People who work in hospitality have to enjoy what they’re doing because that is communicated directly to customers. So we work hard to create an atmosphere they enjoy, to train and develop them properly and give them opportunities to progress. We have always done this, but today we’re using new technology to help us and have recently developed an app – Map my Future – that helps them plan a career path through the business.
A Family Business
Our people are an amazing source of new ideas and energy into the business. This can come from anywhere, but from a personal perspective I am very proud of the new thinking and energy that my children bring to the business. Now both my daughters and my son work with us, with Lydia focusing on our food and beverage offering and Irene on our brand, service standards and our distinctive spa proposition. I love the millennial perspectives and new innovations they bring us, including Forte Organics, an organic product brand made in Italy exclusively for our spas.
I’ve had the immense pleasure of working closely with my sister, Olga, from day one. She has shaped every aspect of our distinctive design philosophy and is leading new collaborations with Tommaso Zifer, Martin Brudnizki and other celebrated designers. But now the Forte family influence isn’t just confined to the two of us, and with so many family members actively involved it’s felt throughout the business. We are in each of the hotels regularly, so the staff hear from us directly and our philosophy and way of doing things are ever-present.

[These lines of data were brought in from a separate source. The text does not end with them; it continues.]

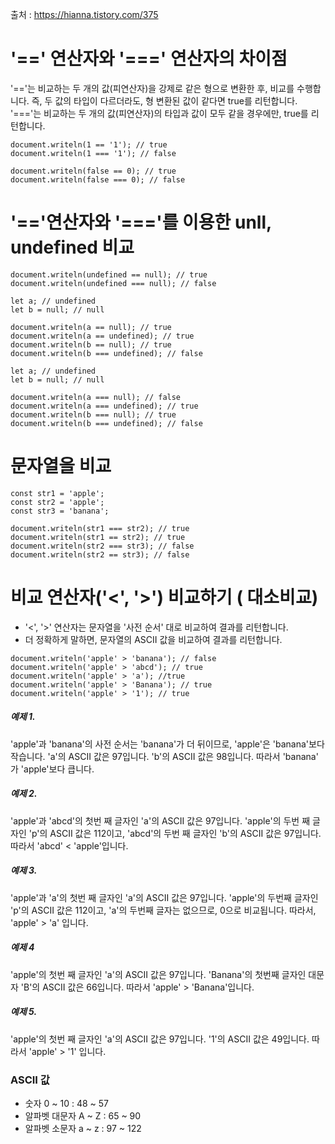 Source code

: 출처 : https://hianna.tistory.com/375

# '==' 연산자와 '===' 연산자의 차이점

'=='는 비교하는 두 개의 값(피연산자)을 강제로 같은 형으로 변환한 후, 비교를 수행합니다.
즉, 두 값의 타입이 다르더라도, 형 변환된 값이 같다면 true를 리턴합니다.
'==='는 비교하는 두 개의 값(피연산자)의 타입과 값이 모두 같을 경우에만, true를 리턴합니다.

```
document.writeln(1 == '1'); // true
document.writeln(1 === '1'); // false

document.writeln(false == 0); // true
document.writeln(false === 0); // false
```

#  '=='연산자와 '==='를 이용한 unll, undefined 비교 

```
document.writeln(undefined == null); // true
document.writeln(undefined === null); // false
```

```
let a; // undefined
let b = null; // null

document.writeln(a == null); // true
document.writeln(a == undefined); // true
document.writeln(b == null); // true
document.writeln(b === undefined); // false

```

```
let a; // undefined
let b = null; // null

document.writeln(a === null); // false
document.writeln(a === undefined); // true
document.writeln(b === null); // true
document.writeln(b === undefined); // false
```

# 문자열을 비교
```
const str1 = 'apple';
const str2 = 'apple';
const str3 = 'banana';

document.writeln(str1 === str2); // true
document.writeln(str1 == str2); // true
document.writeln(str2 === str3); // false
document.writeln(str2 == str3); // false
```

#  비교 연산자('<', '>') 비교하기 ( 대소비교) 
- '<', '>' 연산자는 문자열을 '사전 순서' 대로 비교하여 결과를 리턴합니다.
- 더 정확하게 말하면, 문자열의 ASCII 값을 비교하여 결과를 리턴합니다.

```
document.writeln('apple' > 'banana'); // false
document.writeln('apple' > 'abcd'); // true
document.writeln('apple' > 'a'); //true
document.writeln('apple' > 'Banana'); // true
document.writeln('apple' > '1'); // true
```
##### 예제 1.

'apple'과 'banana'의 사전 순서는 'banana'가 더 뒤이므로, 'apple'은 'banana'보다 작습니다.
'a'의 ASCII 값은 97입니다.
'b'의 ASCII 값은 98입니다.
따라서 'banana' 가 'apple'보다 큽니다.
 

##### 예제 2.

'apple'과 'abcd'의 첫번 째 글자인 'a'의 ASCII 값은 97입니다.
'apple'의 두번 째 글자인 'p'의 ASCII 값은 112이고,
'abcd'의 두번 째 글자인 'b'의 ASCII 값은 97입니다.
따라서 'abcd' < 'apple'입니다.
 

##### 예제 3.

'apple'과 'a'의 첫번 째 글자인 'a'의 ASCII 값은 97입니다.
'apple'의 두번째 글자인 'p'의 ASCII 값은 112이고,
'a'의 두번째 글자는 없으므로, 0으로 비교됩니다.
따라서, 'apple' > 'a' 입니다.
 

##### 예제 4

'apple'의 첫번 째 글자인 'a'의 ASCII 값은 97입니다.
'Banana'의 첫번째 글자인 대문자 'B'의 ASCII 값은 66입니다.
따라서 'apple' > 'Banana'입니다.

##### 예제 5.

'apple'의 첫번 째 글자인 'a'의 ASCII 값은 97입니다.
'1'의 ASCII 값은 49입니다.
따라서 'apple' > '1' 입니다.
 
### ASCII 값 
- 숫자 0 ~ 10 : 48 ~ 57
- 알파벳 대문자  A ~ Z : 65 ~ 90
- 알파벳 소문자  a ~ z : 97 ~ 122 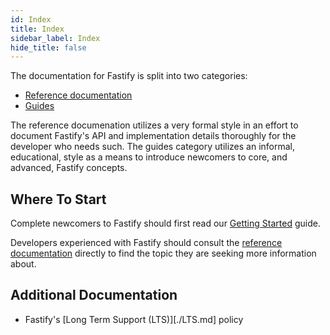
 ```yaml
---
id: Index
title: Index
sidebar_label: Index
hide_title: false
---
```


The documentation for Fastify is split into two categories:

+ [Reference documentation][Reference]
+ [Guides][Guides]

The reference documenation utilizes a very formal style in an effort to document
Fastify's API and implementation details thoroughly for the developer who
needs such. The guides category utilizes an informal, educational, style as
a means to introduce newcomers to core, and advanced, Fastify concepts.

[Reference]: ./Reference/index.md
[Guides]: ./Guides/index.md

## Where To Start

Complete newcomers to Fastify should first read our [Getting Started][gs]
guide.

Developers experienced with Fastify should consult the
[reference documentation][Reference] directly to find the topic they are
seeking more information about.

[gs]: ./Guides/Getting-Started.md

## Additional Documentation

+ Fastify's [Long Term Support (LTS)][./LTS.md] policy
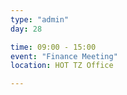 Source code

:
 ```yaml
---
type: "admin"
day: 28

time: 09:00 - 15:00
event: "Finance Meeting"
location: HOT TZ Office

---
```


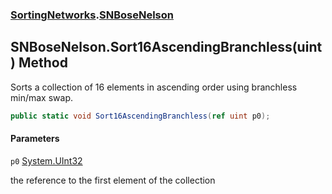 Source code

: ### [SortingNetworks](SortingNetworks.md 'SortingNetworks').[SNBoseNelson](SortingNetworks.SNBoseNelson.md 'SortingNetworks.SNBoseNelson')

## SNBoseNelson.Sort16AscendingBranchless(uint) Method

Sorts a collection of 16 elements in ascending order using branchless min/max swap.

```csharp
public static void Sort16AscendingBranchless(ref uint p0);
```
#### Parameters

<a name='SortingNetworks.SNBoseNelson.Sort16AscendingBranchless(uint).p0'></a>

`p0` [System.UInt32](https://docs.microsoft.com/en-us/dotnet/api/System.UInt32 'System.UInt32')

the reference to the first element of the collection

That’s not to under-estimate the depth of expertise in the business outside the family. We have some of the most talented and experienced managers in hospitality working with us, and just recently brought on board Maurizio Saccani, as Director of Operations. One of the attractions of the Group for hoteliers is that our General Managers enjoy a great deal of autonomy. They benefit from excellent support from our central finance, marketing and HR functions, but are encouraged to bring their own ideas to their hotels. That’s an attractive proposition for enterprising hospitality professionals as they’re able to shape our growth.
Technology and the future
I started by saying that personalisation is going to be the future of luxury hotels and I’d like to return to that theme to end. First, it’s important to note that there isn’t a simple definition of luxury. Luxury is a purely personal affair: it’s in the eye of the beholder. That’s why it’s so important that you need to get to know your guests well as a hotelier.

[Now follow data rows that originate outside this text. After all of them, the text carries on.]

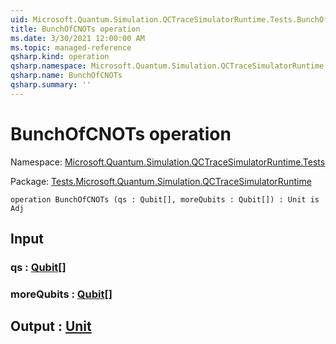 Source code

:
 ```yaml
---
uid: Microsoft.Quantum.Simulation.QCTraceSimulatorRuntime.Tests.BunchOfCNOTs
title: BunchOfCNOTs operation
ms.date: 3/30/2021 12:00:00 AM
ms.topic: managed-reference
qsharp.kind: operation
qsharp.namespace: Microsoft.Quantum.Simulation.QCTraceSimulatorRuntime.Tests
qsharp.name: BunchOfCNOTs
qsharp.summary: ''
---
```


# BunchOfCNOTs operation

Namespace: [Microsoft.Quantum.Simulation.QCTraceSimulatorRuntime.Tests](xref:Microsoft.Quantum.Simulation.QCTraceSimulatorRuntime.Tests)

Package: [Tests.Microsoft.Quantum.Simulation.QCTraceSimulatorRuntime](https://nuget.org/packages/Tests.Microsoft.Quantum.Simulation.QCTraceSimulatorRuntime)




```qsharp
operation BunchOfCNOTs (qs : Qubit[], moreQubits : Qubit[]) : Unit is Adj
```


## Input

### qs : [Qubit](xref:microsoft.quantum.lang-ref.qubit)[]




### moreQubits : [Qubit](xref:microsoft.quantum.lang-ref.qubit)[]





## Output : [Unit](xref:microsoft.quantum.lang-ref.unit)

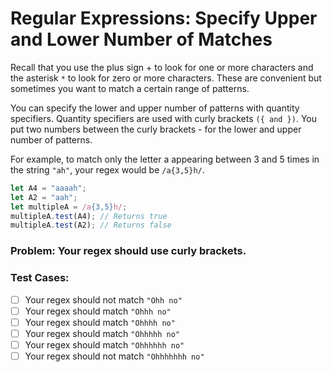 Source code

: # Regular Expressions: Specify Upper and Lower Number of Matches

Recall that you use the plus sign + to look for one or more characters and the asterisk `*` to look for zero or more characters. These are convenient but sometimes you want to match a certain range of patterns.

You can specify the lower and upper number of patterns with quantity specifiers. Quantity specifiers are used with curly brackets `({ and })`. You put two numbers between the curly brackets - for the lower and upper number of patterns.

For example, to match only the letter a appearing between 3 and 5 times in the string `"ah"`, your regex would be `/a{3,5}h/`.

```JavaScript
let A4 = "aaaah";
let A2 = "aah";
let multipleA = /a{3,5}h/;
multipleA.test(A4); // Returns true
multipleA.test(A2); // Returns false
```

### Problem: Your regex should use curly brackets.

### Test Cases:

- [ ] Your regex should not match `"Ohh no"`
- [ ] Your regex should match `"Ohhh no"`
- [ ] Your regex should match `"Ohhhh no"`
- [ ] Your regex should match `"Ohhhhh no"`
- [ ] Your regex should match `"Ohhhhhh no"`
- [ ] Your regex should not match `"Ohhhhhhh no"` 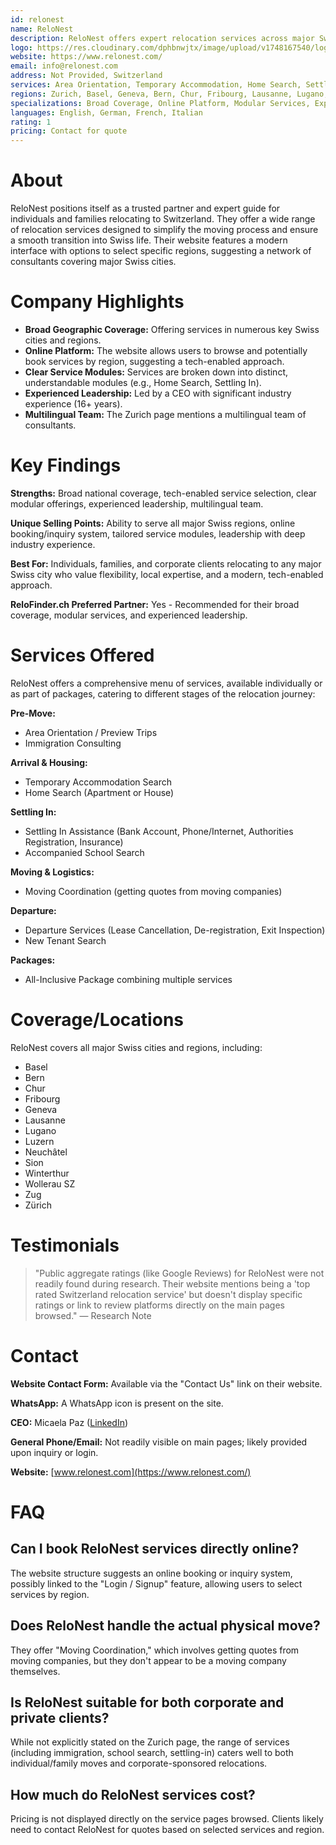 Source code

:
 ```yaml
---
id: relonest
name: ReloNest
description: ReloNest offers expert relocation services across major Swiss cities like Zurich, Basel, Geneva, Bern, and more, providing tailored support for individuals and families moving to Switzerland.
logo: https://res.cloudinary.com/dphbnwjtx/image/upload/v1748167540/logo-relonest-v1_80-1725639366_1_jtctq8.webp
website: https://www.relonest.com/
email: info@relonest.com
address: Not Provided, Switzerland
services: Area Orientation, Temporary Accommodation, Home Search, Settling In, School Search, Immigration Consulting, Moving Coordination, Departure Services, All-Inclusive Package, New Tenant Search
regions: Zurich, Basel, Geneva, Bern, Chur, Fribourg, Lausanne, Lugano, Luzern, Neuchatel, Sion, Winterthur, Wollerau-sz, Zug
specializations: Broad Coverage, Online Platform, Modular Services, Experienced Leadership, Multilingual Team
languages: English, German, French, Italian
rating: 1
pricing: Contact for quote
---
```


# About
ReloNest positions itself as a trusted partner and expert guide for individuals and families relocating to Switzerland. They offer a wide range of relocation services designed to simplify the moving process and ensure a smooth transition into Swiss life. Their website features a modern interface with options to select specific regions, suggesting a network of consultants covering major Swiss cities.

# Company Highlights
- **Broad Geographic Coverage:** Offering services in numerous key Swiss cities and regions.
- **Online Platform:** The website allows users to browse and potentially book services by region, suggesting a tech-enabled approach.
- **Clear Service Modules:** Services are broken down into distinct, understandable modules (e.g., Home Search, Settling In).
- **Experienced Leadership:** Led by a CEO with significant industry experience (16+ years).
- **Multilingual Team:** The Zurich page mentions a multilingual team of consultants.

# Key Findings
**Strengths:** Broad national coverage, tech-enabled service selection, clear modular offerings, experienced leadership, multilingual team.

**Unique Selling Points:** Ability to serve all major Swiss regions, online booking/inquiry system, tailored service modules, leadership with deep industry experience.

**Best For:** Individuals, families, and corporate clients relocating to any major Swiss city who value flexibility, local expertise, and a modern, tech-enabled approach.

**ReloFinder.ch Preferred Partner:** Yes - Recommended for their broad coverage, modular services, and experienced leadership.

# Services Offered
ReloNest offers a comprehensive menu of services, available individually or as part of packages, catering to different stages of the relocation journey:

**Pre-Move:**
- Area Orientation / Preview Trips
- Immigration Consulting

**Arrival & Housing:**
- Temporary Accommodation Search
- Home Search (Apartment or House)

**Settling In:**
- Settling In Assistance (Bank Account, Phone/Internet, Authorities Registration, Insurance)
- Accompanied School Search

**Moving & Logistics:**
- Moving Coordination (getting quotes from moving companies)

**Departure:**
- Departure Services (Lease Cancellation, De-registration, Exit Inspection)
- New Tenant Search

**Packages:**
- All-Inclusive Package combining multiple services

# Coverage/Locations
ReloNest covers all major Swiss cities and regions, including:
- Basel
- Bern
- Chur
- Fribourg
- Geneva
- Lausanne
- Lugano
- Luzern
- Neuchâtel
- Sion
- Winterthur
- Wollerau SZ
- Zug
- Zürich

# Testimonials
> "Public aggregate ratings (like Google Reviews) for ReloNest were not readily found during research. Their website mentions being a 'top rated Switzerland relocation service' but doesn't display specific ratings or link to review platforms directly on the main pages browsed."
> — Research Note

# Contact
**Website Contact Form:** Available via the "Contact Us" link on their website.

**WhatsApp:** A WhatsApp icon is present on the site.

**CEO:** Micaela Paz ([LinkedIn](https://ch.linkedin.com/in/micaela-paz-ch1965/en))

**General Phone/Email:** Not readily visible on main pages; likely provided upon inquiry or login.

**Website:** [www.relonest.com](https://www.relonest.com/)

# FAQ
## Can I book ReloNest services directly online?
The website structure suggests an online booking or inquiry system, possibly linked to the "Login / Signup" feature, allowing users to select services by region.

## Does ReloNest handle the actual physical move?
They offer "Moving Coordination," which involves getting quotes from moving companies, but they don't appear to be a moving company themselves.

## Is ReloNest suitable for both corporate and private clients?
While not explicitly stated on the Zurich page, the range of services (including immigration, school search, settling-in) caters well to both individual/family moves and corporate-sponsored relocations.

## How much do ReloNest services cost?
Pricing is not displayed directly on the service pages browsed. Clients likely need to contact ReloNest for quotes based on selected services and region.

New digital technologies and the data they generate has added another dimension to the art of getting to know guests and anticipating their needs. As an industry, we can map how often guests visit, which services they use, how they like to communicate, where they like to eat and many other things. And technology means it’s now possible to give guests a personal experience that’s closer to their purely individual idea of luxury. There are apps to enable guests to customise their mini-bar before their visit. Equally, technology means it’s now possible to set your own personal preference for lighting and temperature levels, open your curtains automatically and check-in online if you wish.

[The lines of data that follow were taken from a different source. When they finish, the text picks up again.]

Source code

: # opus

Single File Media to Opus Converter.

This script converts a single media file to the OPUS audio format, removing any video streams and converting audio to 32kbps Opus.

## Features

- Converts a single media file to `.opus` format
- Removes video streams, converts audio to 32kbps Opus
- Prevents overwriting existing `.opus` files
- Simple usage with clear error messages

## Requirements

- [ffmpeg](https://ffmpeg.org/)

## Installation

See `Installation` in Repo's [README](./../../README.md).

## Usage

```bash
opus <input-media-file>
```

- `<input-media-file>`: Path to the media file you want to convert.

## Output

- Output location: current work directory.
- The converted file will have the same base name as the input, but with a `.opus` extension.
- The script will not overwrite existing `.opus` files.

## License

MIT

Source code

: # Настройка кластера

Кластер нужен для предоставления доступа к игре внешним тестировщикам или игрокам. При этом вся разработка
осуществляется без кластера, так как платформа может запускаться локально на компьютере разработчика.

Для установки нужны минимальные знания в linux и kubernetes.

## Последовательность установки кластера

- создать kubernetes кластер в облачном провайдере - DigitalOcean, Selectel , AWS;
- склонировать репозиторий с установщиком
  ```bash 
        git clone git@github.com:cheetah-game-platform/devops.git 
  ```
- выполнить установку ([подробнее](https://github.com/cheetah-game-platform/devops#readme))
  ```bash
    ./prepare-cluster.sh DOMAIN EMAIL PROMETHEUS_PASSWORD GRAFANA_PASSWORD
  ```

Clearly, personalisation is going to reach a whole new level in our sector. As a business that’s always kept pace with technological change, we will embrace all its potential. However, it is worth striking a note of caution. New trends and technological developments should never overshadow or replace the personal touch and influence that is at the heart of exceptional service. This one-to-one interaction is key. And getting this right and making a connection with people is perhaps the single most important reason guests return again and again and the business grows.
There’s a simple way of summing up the personalised service and experiences that are at the heart of all our plans for the future:
“Something different. Something special. Something unique.”